Target selection.
This is a 3 stage process. 1st, the master data frame is pivoted by target using proteinNameC as target descriptor. The target pivoted data frame contains the following records:
proteinNameC | Name of the protein target |
target_description | Type of target |
proteinType | Type of protein |
GiProteinNumber | Gi code for protein number. To enable join with biosystems |
Avg(chemblActivityScoreC) for N | Average potency recorded for all assays in ChemBl for compounds predicted inactive by our prediction model |
Avg(chemblActivityScoreC) for Y | Average potency recorded for all assays in ChemBl for compounds predicted active by our prediction model |
Count(chemblActivityScoreC) for N | Number of times that the compound has been inactive upon each ChemBl protein target |
Count(chemblActivityScoreC) for Y | Number of times that the compound has been active upon each ChemBl protein target |
targetClass | Protein family of proteinNameC protein |
proteinClassDescription | Class to which protein NameC protein belongs |
organismC | Organism to which protein NameC protein belongs |
AvgChemblActivityScoreC | Average potency for all ChemBl assays |
CountChemblActivityScoreC | Number of records for a particular proteinNameC protein in ChemBl database |
CountRatio | Number of times in which the protein target has been active divided by the total number of records of a particular target |
PotencyRatio | Average potency for a particular proteinNameC active records divided by total records of the sample protein |
A custom view offers this aspect, each dot corresponding to an individual target.

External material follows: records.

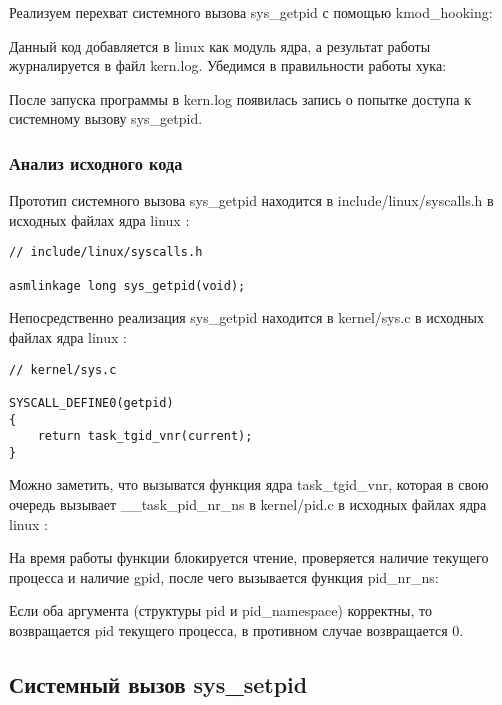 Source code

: \documentclass[14pt,a4paper,report]{report}
\begin{document}
Реализуем перехват системного вызова sys\_getpid с помощью kmod\_hooking:



Данный код добавляется в linux как модуль ядра, а результат работы журналируется в файл kern.log. Убедимся в правильности работы хука:



После запуска программы в kern.log появилась запись о попытке доступа к системному вызову sys\_getpid.

\subsubsection{Анализ исходного кода}

Прототип системного вызова sys\_getpid находится в include/linux/syscalls.h в исходных файлах ядра linux \cite{cite-linux-syscalls}:

\begin{lstlisting}
// include/linux/syscalls.h

asmlinkage long sys_getpid(void);
\end{lstlisting}

Непосредственно реализация sys\_getpid находится в kernel/sys.c в исходных файлах ядра linux \cite{cite-linux-sys}:

\begin{lstlisting}
// kernel/sys.c

SYSCALL_DEFINE0(getpid)
{
    return task_tgid_vnr(current);
}
\end{lstlisting}

Можно заметить, что вызыватся функция ядра task\_tgid\_vnr, которая в свою очередь вызывает \_\_task\_pid\_nr\_ns в kernel/pid.c в исходных файлах ядра linux \cite{cite-linux-pid}:



На время работы функции блокируется чтение, проверяется наличие текущего процесса и наличие gpid, после чего вызывается функция pid\_nr\_ns:



Если оба аргумента (структуры pid и pid\_namespace) корректны, то возвращается pid текущего процесса, в противном случае возвращается 0.

\subsection{Системный вызов sys\_setpid}
\end{document}
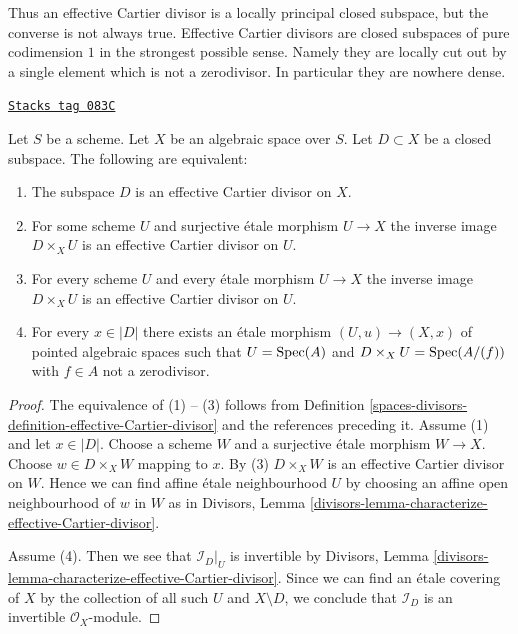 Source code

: Thus an effective Cartier divisor is a locally principal closed subspace,
but the converse is not always true. Effective Cartier divisors are closed
subspaces of pure codimension $1$ in the strongest possible sense. Namely
they are locally cut out by a single element which is not a zerodivisor.
In particular they are nowhere dense.

\begin{lemma}
\label{spaces-divisors-lemma-characterize-effective-Cartier-divisor}
\href{https://stacks.math.columbia.edu/tag/083C}{\texttt{Stacks tag 083C}}

Let $S$ be a scheme. Let $X$ be an algebraic space over $S$.
Let $D \subset X$ be a closed subspace.
The following are equivalent:
\begin{enumerate}
\item The subspace $D$ is an effective Cartier divisor on $X$.
\item For some scheme $U$ and surjective \'etale morphism $U \to X$
the inverse image $D \times_X U$ is an effective Cartier divisor on $U$.
\item For every scheme $U$ and every \'etale morphism $U \to X$
the inverse image $D \times_X U$ is an effective Cartier divisor on $U$.
\item For every $x \in |D|$ there exists an \'etale morphism
$(U, u) \to (X, x)$ of pointed algebraic spaces such that $U = \Spec(A)$
and $D \times_X U = \Spec(A/(f))$ with $f \in A$ not a zerodivisor.
\end{enumerate}
\end{lemma}

\begin{proof}
The equivalence of (1) -- (3) follows from
Definition \ref{spaces-divisors-definition-effective-Cartier-divisor}
and the references preceding it.
Assume (1) and let $x \in |D|$. Choose a scheme $W$ and a
surjective \'etale morphism
$W \to X$. Choose $w \in D \times_X W$ mapping to $x$.
By (3) $D \times_X W$ is an effective Cartier
divisor on $W$. Hence we can find affine \'etale neighbourhood $U$
by choosing an affine open neighbourhood of $w$ in $W$ as in
Divisors, Lemma \ref{divisors-lemma-characterize-effective-Cartier-divisor}.

\medskip\noindent
Assume (4). Then we see that $\mathcal{I}_D|_U$ is invertible by
Divisors, Lemma \ref{divisors-lemma-characterize-effective-Cartier-divisor}.
Since we can find an \'etale covering of $X$ by the collection of
all such $U$ and $X \setminus D$, we conclude that
$\mathcal{I}_D$ is an invertible $\mathcal{O}_X$-module.
\end{proof}

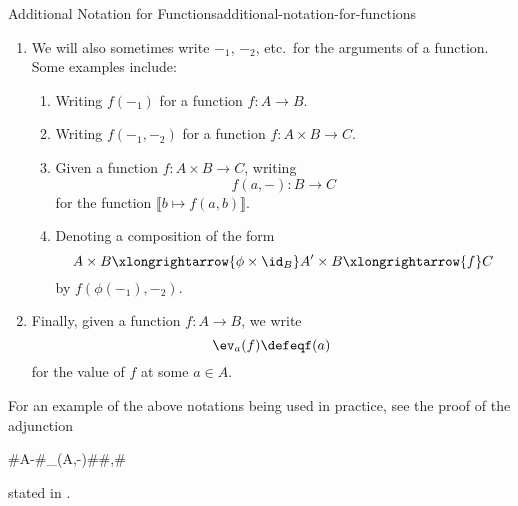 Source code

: \begin{notation}{Additional Notation for Functions}{additional-notation-for-functions}
\begin{enumerate}
\begin{enumerate}
                \item Function evaluations, cf.:
                    \begin{enumerate}
                        \item $\Phi(\llbracket x\mapsto f(x)\rrbracket)$%
                        \item $\Phi((x\mapsto f(x)))$%
                        \item $\Phi((\lambda x.\ f(x)))$%
                    \end{enumerate}
            \end{enumerate}
        \item We will also sometimes write $-_{1}$, $-_{2}$, etc.\ for the arguments of a function. Some examples include:
            \begin{enumerate}
                \item Writing $f(-_{1})$ for a function $f\colon A\to B$.
                \item Writing $f(-_{1},-_{2})$ for a function $f\colon A\times B\to C$.
                \item Given a function $f\colon A\times B\to C$, writing
                    \[
                        f(a,-)%
                        \colon%
                        B%
                        \to%
                        C%
                    \]%
                    for the function $\llbracket b\mapsto f(a,b)\rrbracket$.
                \item Denoting a composition of the form%
                    \[
                        A\times B%
                        \xlongrightarrow{\phi\times\id_{B}}%
                        A'\times B%
                        \xlongrightarrow{f}%
                        C%
                    \]%
                    by $f(\phi(-_{1}),-_{2})$.
            \end{enumerate}
        \item Finally, given a function $f\colon A\to B$, we write
            \[
                \ev_{a}(f)%
                \defeq%
                f(a)%
            \]%
            for the value of $f$ at some $a\in A$.
    \end{enumerate}
    For an example of the above notations being used in practice, see the proof of the adjunction
    \begin{webcompile}
        \AdjunctionShort#A\times -#{\Hom_{\Sets}(A,-)}#\Sets#\Sets,#
    \end{webcompile}
    stated in .
\end{notation}
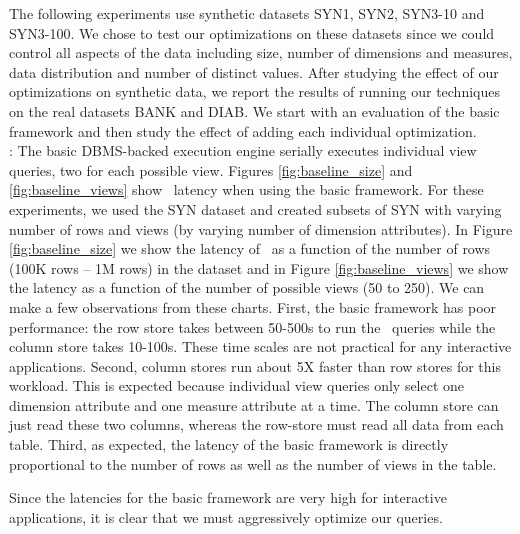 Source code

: The following experiments use synthetic datasets SYN1, SYN2, SYN3-10 and
SYN3-100. 
We chose to test our optimizations on these datasets since we could
control all aspects of the data including size, number of
dimensions and measures, data distribution and number of distinct values.
After studying the effect of our optimizations on synthetic data, we report the
results of running our techniques on the real datasets BANK and DIAB.
We start with an evaluation of the basic framework and
then study the effect of adding each individual optimization. \\

: The basic DBMS-backed execution engine
serially executes individual view queries, two for each possible view.
Figures \ref{fig:baseline_size} and \ref{fig:baseline_views} show
\VizRecDB\ latency when using the basic framework.
For these experiments, we used the SYN dataset and created subsets of SYN  with
varying number of rows and views (by varying number of dimension attributes). 
In
Figure \ref{fig:baseline_size} we show the latency of \VizRecDB\ as a function
of the number of rows (100K rows -- 1M rows) in the dataset and in 
Figure \ref{fig:baseline_views} 
we show the latency as a function of the number of possible views
(50 to 250).
We can make a few observations from these charts. First, the basic framework has
 poor performance: the row store takes between 50-500s to run the \VizRecDB\ queries
while the column store takes 10-100s. These time scales are not practical for
any interactive applications. Second, column stores run about 5X faster than row
stores for this workload. 
This is expected because individual view queries only select one dimension
attribute and one measure attribute at a time.  The column store can just read these two
columns, whereas the row-store must read all data from each table.
Third, as expected, the latency of the
basic framework is directly proportional to the number of rows as well as the 
number of views in the table.

Since the latencies for the basic framework are very high for interactive
applications, it is clear that we must aggressively optimize our queries. \\


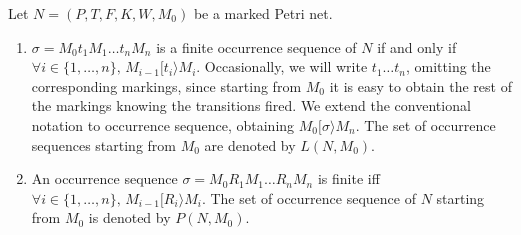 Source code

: \begin{definition} 
Let $N=(P,T,F,K,W,M_0)$ be a marked Petri net.
\begin{enumerate}
\item $\sigma = M_0 t_1 M_1 \ldots t_n M_n$ is a finite occurrence sequence of $N$
if and only if $\forall i \in \{1,\ldots,n\},\,M_{i-1} [ t_i \rangle M_i$.
Occasionally, we will write $t_1 \ldots t_n$, omitting the corresponding markings, since starting from
$M_0$ it is easy to obtain the rest of the markings knowing the transitions fired.
We extend the conventional notation to occurrence sequence, 
obtaining $M_0 [ \sigma \rangle M_n$.
The set of occurrence sequences starting from $M_0$ are denoted by $L(N,M_0)$.

\item An occurrence sequence $\sigma = M_0 R_1 M_1 \ldots R_n M_n$ is finite
iff $\forall i \in \{1,\ldots,n\},\,M_{i-1} [ R_i \rangle M_i$.
The set of occurrence sequence of $N$ starting from $M_0$ is denoted by $P(N,M_0)$.
\end{enumerate}
\end{definition}



%
%
%

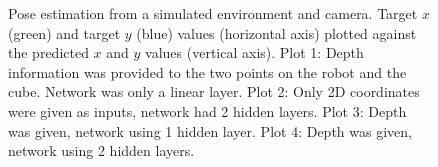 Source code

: \begin{figure}[h!]
    \caption{Pose estimation from a simulated environment and camera. Target
    $x$ (green) and target $y$ (blue) values (horizontal axis) plotted against
    the predicted $x$ and $y$ values (vertical axis).  Plot 1: Depth
    information was provided to the two points on the robot and the cube.
    Network was only a linear layer. Plot 2: Only 2D coordinates were given as
    inputs, network had 2 hidden layers.  Plot 3: Depth was given, network
    using 1 hidden layer.  Plot 4: Depth was given, network using 2 hidden
    layers.}

    \label{fig:pose-sim-corr}
    
\end{figure}
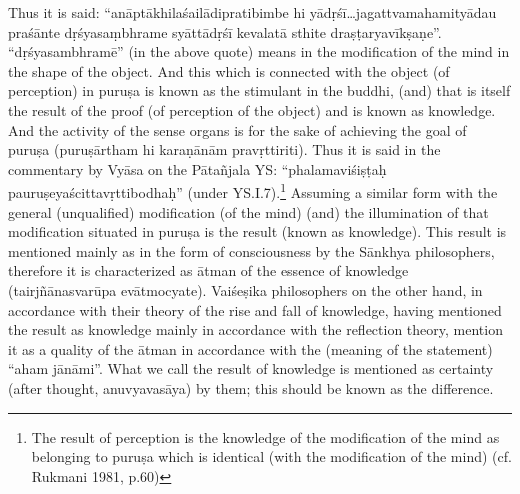 Thus it is said: “anāptākhilaśailādipratibimbe hi yādṛśī…jagattvamaha\-mityādau praśānte dṛśyasaṃbhrame syāttādṛśī kevalatā sthite draṣṭa\-ryavīkṣaṇe”. “dṛśyasambhramē” (in the above quote) means in the modification of the mind in the shape of the object. And this which is connected with the object (of perception) in puruṣa is known as the stimulant in the buddhi, (and) that is itself the result of the proof (of perception of the object) and is known as knowledge. And the activity of the sense organs is for the sake of achieving the goal of puruṣa (puruṣārtham hi karaṇānām pravṛttiriti). Thus it is said in the commentary by Vyāsa on the Pātañjala YS: “phalamaviśiṣṭaḥ pauruṣeyaścittavṛttibodhaḥ” (under YS.I.7).\footnote{The result of perception is the knowledge of the modification of the mind as belonging to puruṣa which is identical (with the modification of the mind) (cf. Rukmani 1981, p.60)} Assuming a similar form with the general (unqualified) modification (of the mind) (and) the illumination of that modification situated in puruṣa is the result (known as knowledge). This result is mentioned mainly as in the form of consciousness by the Sānkhya philosophers, therefore it is characterized as ātman of the essence of knowledge (tairjñānasvarūpa evātmocyate). Vaiśeṣika philosophers on the other hand, in accordance with their theory of the rise and fall of knowledge, having mentioned the result as knowledge mainly in accordance with the reflection theory, mention it as a quality of the ātman in accordance with the (meaning of the statement) “aham jānāmi”. What we call the result of knowledge is mentioned as certainty (after thought, anuvyavasāya) by them; this should be known as the difference.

At this moment, the most impactful targets can be selected picking the top right zone of the graph, where the targets with the highest activity count ratio (actives vs total) with the highest number of occurrences lie.
In a second step, the master file is processed through the apriori (arules) algorithm once the key parameters are converted to factors. Redundancies are removed and rules are sorted by lift for further visualization in R or SpotFire. When general rules are displayed, targets are isolated for matching with the pivoted targets table. Alternatively, if other DB variable is of interest for the analysis, as assay type or assay name, this can be isolated as well, although this should match with its own pivoted (by assay type or name) table.